» **Data to process**
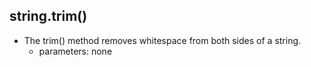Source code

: 

## string.trim()

- The trim() method removes whitespace from both sides of a string. 
    - parameters: none


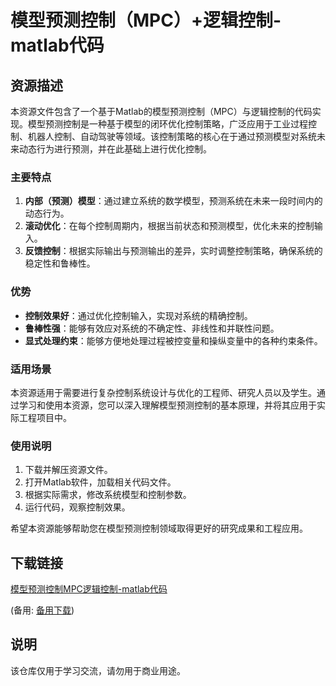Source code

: # 模型预测控制（MPC）+逻辑控制-matlab代码

## 资源描述

本资源文件包含了一个基于Matlab的模型预测控制（MPC）与逻辑控制的代码实现。模型预测控制是一种基于模型的闭环优化控制策略，广泛应用于工业过程控制、机器人控制、自动驾驶等领域。该控制策略的核心在于通过预测模型对系统未来动态行为进行预测，并在此基础上进行优化控制。

### 主要特点

1. **内部（预测）模型**：通过建立系统的数学模型，预测系统在未来一段时间内的动态行为。
2. **滚动优化**：在每个控制周期内，根据当前状态和预测模型，优化未来的控制输入。
3. **反馈控制**：根据实际输出与预测输出的差异，实时调整控制策略，确保系统的稳定性和鲁棒性。

### 优势

- **控制效果好**：通过优化控制输入，实现对系统的精确控制。
- **鲁棒性强**：能够有效应对系统的不确定性、非线性和并联性问题。
- **显式处理约束**：能够方便地处理过程被控变量和操纵变量中的各种约束条件。

### 适用场景

本资源适用于需要进行复杂控制系统设计与优化的工程师、研究人员以及学生。通过学习和使用本资源，您可以深入理解模型预测控制的基本原理，并将其应用于实际工程项目中。

### 使用说明

1. 下载并解压资源文件。
2. 打开Matlab软件，加载相关代码文件。
3. 根据实际需求，修改系统模型和控制参数。
4. 运行代码，观察控制效果。

希望本资源能够帮助您在模型预测控制领域取得更好的研究成果和工程应用。

## 下载链接
[模型预测控制MPC逻辑控制-matlab代码](https://pan.quark.cn/s/7f54060229a1) 

(备用: [备用下载](https://pan.baidu.com/s/1CdX79fJX9ZSkEueXQ3bUzA?pwd=1234))

## 说明

该仓库仅用于学习交流，请勿用于商业用途。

» **About this exercise**
After locating the line with "3. **反馈控制**：根据" above, return that line and every later line through the one with "1. 下载并解压资源文件。", word for word and with nothing else.

» **Output**
3. **反馈控制**：根据实际输出与预测输出的差异，实时调整控制策略，确保系统的稳定性和鲁棒性。

### 优势

- **控制效果好**：通过优化控制输入，实现对系统的精确控制。
- **鲁棒性强**：能够有效应对系统的不确定性、非线性和并联性问题。
- **显式处理约束**：能够方便地处理过程被控变量和操纵变量中的各种约束条件。

### 适用场景

本资源适用于需要进行复杂控制系统设计与优化的工程师、研究人员以及学生。通过学习和使用本资源，您可以深入理解模型预测控制的基本原理，并将其应用于实际工程项目中。

### 使用说明

1. 下载并解压资源文件。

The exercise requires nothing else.